Now if only my body can be convinced…

When I signed on the dotted line, I was aware that I have lost the right to take my vacations as and when I like to, which is perfectly fine and completely reasonable to me.

What I missed out was that I have lost the right to fall sick as and when my body decided that it is high time to rebel and completely screwed up my body system so that it can finally get some badly needed rest. It was unfortunate but my body has decided to strike at a most inappropriate timing. How inconsiderate of it to break down the very day that my dear colleague has decided to take a day off to support our very own GSS and boost the economy.

tsk..tsk…tsk…how very inconsiderate of me to fall sick and deprive GSS of making some very important sales. And really, to make up for the very audacity of falling sick at all, I really should be making calls to the office every hour to prevent the inconveniences of having my colleagues make the calls. tsk…tsk…tsk…And really, how could I bring work home and neglect to make some sense of the string of words floating dizzily around in my head? That is so critical for timely submission.

Now that I have wilfully given in to my body’s signal to call in sick and spend the day at home popping pills and texting colleagues. Maybe, I can now successfully convince my body that it is really really unacceptable to breakdown. With all that reports due and colleagues all desperately needing to clear leave, it is a bloody inconsiderate & selfish act to fall sick now. While I am at it, maybe I can convince my body that falling sick is rather pointless since it is rather impossible to get proper rest with all that texting anyway. And really, getting sick is such an outdated act cos we are all too bloody busy. Worse when you are new and fumbling all over the place. From now on, please throw out all pathetic excuses of sickness. If there is a need to, then, be sick in office. Then at least, we can save some of that needless texting time and use it to clear some work.  

Well, I have a little confession here. I will probably have dragged my body to work and floated around the office doing the wrong things if not for 2 things.

Incident One: I sent out a very stupid email last week. An email that announced this person has obviously stopped functioning and is currently in need of a thorough brain examination. Or, in short, the sender is an idiot! It was fortunate that the recipent, despite being someone in a position to tell me off as I deserved, was nice enough to shrugged it off good-naturedly by telling me, “When I read it, I thought that you must have been really tired when you sent this out.” 

Incident Two: P declared to me when we had dinner the night before, “J! You look like shit! Are you even functioning anymore? You look really tired and brain dead. Are you sure this is what you want?” I could only shrugged cos she was right. I had reached a point where my brain was too overloaded. I have to admit that I barely knew what I was doing anymore.

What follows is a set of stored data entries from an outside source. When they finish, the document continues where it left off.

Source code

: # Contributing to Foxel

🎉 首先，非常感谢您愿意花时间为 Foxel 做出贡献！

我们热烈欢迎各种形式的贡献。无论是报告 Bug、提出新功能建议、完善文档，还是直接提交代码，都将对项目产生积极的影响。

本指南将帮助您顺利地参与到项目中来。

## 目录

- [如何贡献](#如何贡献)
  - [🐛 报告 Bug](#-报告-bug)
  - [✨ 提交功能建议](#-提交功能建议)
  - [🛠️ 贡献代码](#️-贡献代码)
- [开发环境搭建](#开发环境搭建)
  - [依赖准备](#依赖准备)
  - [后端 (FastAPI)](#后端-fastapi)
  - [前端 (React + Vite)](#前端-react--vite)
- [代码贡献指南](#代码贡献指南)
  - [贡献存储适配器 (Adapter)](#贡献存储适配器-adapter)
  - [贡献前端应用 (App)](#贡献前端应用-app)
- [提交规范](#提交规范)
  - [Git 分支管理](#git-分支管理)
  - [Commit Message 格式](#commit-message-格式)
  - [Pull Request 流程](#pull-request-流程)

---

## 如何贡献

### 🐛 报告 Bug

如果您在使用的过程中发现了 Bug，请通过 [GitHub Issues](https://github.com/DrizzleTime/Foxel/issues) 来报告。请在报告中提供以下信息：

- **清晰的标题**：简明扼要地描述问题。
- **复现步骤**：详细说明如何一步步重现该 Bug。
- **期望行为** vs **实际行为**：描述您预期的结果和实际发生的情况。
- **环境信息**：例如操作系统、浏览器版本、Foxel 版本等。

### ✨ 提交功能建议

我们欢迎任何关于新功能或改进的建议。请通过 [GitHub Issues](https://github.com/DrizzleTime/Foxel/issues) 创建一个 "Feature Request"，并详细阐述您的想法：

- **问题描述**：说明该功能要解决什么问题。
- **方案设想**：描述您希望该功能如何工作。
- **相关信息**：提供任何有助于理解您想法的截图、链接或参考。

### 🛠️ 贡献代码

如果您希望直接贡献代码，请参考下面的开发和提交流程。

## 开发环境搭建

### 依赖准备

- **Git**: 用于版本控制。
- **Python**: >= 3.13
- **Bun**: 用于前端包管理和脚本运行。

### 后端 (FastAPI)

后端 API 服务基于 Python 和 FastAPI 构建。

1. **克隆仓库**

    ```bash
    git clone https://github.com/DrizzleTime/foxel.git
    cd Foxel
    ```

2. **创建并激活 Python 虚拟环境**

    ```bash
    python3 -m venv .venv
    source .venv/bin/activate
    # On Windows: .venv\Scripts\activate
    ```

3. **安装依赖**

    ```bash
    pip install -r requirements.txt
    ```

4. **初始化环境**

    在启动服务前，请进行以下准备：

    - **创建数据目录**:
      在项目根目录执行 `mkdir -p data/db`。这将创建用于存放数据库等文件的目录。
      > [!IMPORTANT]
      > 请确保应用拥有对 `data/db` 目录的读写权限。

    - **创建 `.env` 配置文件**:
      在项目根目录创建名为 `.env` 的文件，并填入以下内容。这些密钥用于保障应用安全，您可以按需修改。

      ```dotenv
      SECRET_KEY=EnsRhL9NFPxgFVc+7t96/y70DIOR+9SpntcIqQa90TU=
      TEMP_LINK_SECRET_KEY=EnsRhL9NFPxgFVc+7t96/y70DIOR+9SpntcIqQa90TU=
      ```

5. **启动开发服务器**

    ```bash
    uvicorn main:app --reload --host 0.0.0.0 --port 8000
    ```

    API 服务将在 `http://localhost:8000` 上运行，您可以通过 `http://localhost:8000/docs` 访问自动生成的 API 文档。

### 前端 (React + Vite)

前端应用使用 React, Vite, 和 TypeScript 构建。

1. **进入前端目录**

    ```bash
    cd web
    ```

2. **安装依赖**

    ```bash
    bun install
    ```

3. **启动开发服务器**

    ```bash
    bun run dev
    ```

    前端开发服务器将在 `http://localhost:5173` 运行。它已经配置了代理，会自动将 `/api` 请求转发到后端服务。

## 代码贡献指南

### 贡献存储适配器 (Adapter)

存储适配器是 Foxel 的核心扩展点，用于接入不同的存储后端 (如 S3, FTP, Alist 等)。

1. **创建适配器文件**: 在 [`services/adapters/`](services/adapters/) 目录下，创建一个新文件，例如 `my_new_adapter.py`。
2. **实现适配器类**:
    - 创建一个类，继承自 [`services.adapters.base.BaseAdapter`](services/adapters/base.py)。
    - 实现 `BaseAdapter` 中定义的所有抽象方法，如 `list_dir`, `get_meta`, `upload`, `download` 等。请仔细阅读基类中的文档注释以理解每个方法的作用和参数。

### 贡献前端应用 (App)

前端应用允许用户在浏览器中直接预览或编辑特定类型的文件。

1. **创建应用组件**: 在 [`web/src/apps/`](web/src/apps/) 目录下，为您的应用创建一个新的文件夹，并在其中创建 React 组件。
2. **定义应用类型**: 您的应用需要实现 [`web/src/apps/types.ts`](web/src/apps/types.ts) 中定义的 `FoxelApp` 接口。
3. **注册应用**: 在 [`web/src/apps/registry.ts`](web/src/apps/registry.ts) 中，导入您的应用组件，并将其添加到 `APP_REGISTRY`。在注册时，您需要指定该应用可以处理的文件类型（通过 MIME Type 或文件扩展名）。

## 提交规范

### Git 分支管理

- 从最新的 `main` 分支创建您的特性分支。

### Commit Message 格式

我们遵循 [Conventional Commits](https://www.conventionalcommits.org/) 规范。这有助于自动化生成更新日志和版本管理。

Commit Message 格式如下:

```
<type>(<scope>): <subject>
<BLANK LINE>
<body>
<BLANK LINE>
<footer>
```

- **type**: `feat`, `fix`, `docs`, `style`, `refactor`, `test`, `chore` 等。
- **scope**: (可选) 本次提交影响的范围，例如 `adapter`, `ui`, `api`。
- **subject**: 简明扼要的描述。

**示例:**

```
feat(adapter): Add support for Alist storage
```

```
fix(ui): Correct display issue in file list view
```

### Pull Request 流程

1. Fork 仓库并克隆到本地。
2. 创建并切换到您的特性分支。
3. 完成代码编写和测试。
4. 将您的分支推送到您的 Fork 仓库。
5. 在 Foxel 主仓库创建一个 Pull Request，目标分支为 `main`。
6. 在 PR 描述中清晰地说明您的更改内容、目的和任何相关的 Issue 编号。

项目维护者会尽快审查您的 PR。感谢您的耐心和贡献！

Somehow, my ability to adapt seem to have paled significantly. Not to mention the memory lapses that I am suffering from. I am not just forgetting things at work, I am forgetting things in all aspects of my life. She followed up the point with her msg later that night, “Hey! It is just work, you know. Get your priorities right!”

With the email incident and P’s comments ringing in my mind, I decided to concede that I am barely functioning. I do need rest badly and I need to get well first before I make even dumber mistakes at work. Or send even dumber emails. I may not be so fortunate the next time. It is probably hard for my colleagues to understand but only I can know my own boundaries. When I need rest, I need rest. And, that is all there is to it. I can only try my best and not give myself too much undue stress. I do need time to adapt and learn. And I need to set up my own system cos only then can I function better.

Meanwhile, I still have P’s question of “Is this what you really want?” to contest with. That will to be for another time when I can get myself to function and have cleared enough backlog to stay on top of work. The hastily formed reply to myself now is to think long time. Yes, the opportunity to acquire experience and skills for long term is worth this mind numbing transition period.

Although, looking at my boss, I doubt things are going to get better in the form of working hours and stress as I go along. Somewhere in my mind, there is already a nagging doubt of how am I going to find my worklife balance? The little dreams of picking up a new language, photography, continuing with my course, even travels. When am I ever going to find the time to fit them in? In a couple of months, work seem to have taken over my life so completely that I sometimes wake up in the mornings wondering if my sole purpose in life is to work. And how meaningless is that? Then,” I will whisper to myself that it is only for now. Just bear with it for now and it will be worth it eventually. This is a necessary phrase to moving on.” 

P.S. I can barely believe that, this time, last year, I was in Europe doing absolutely nothing except to eat, sleep and romp to my heart’s content. How I miss the joy of freedom.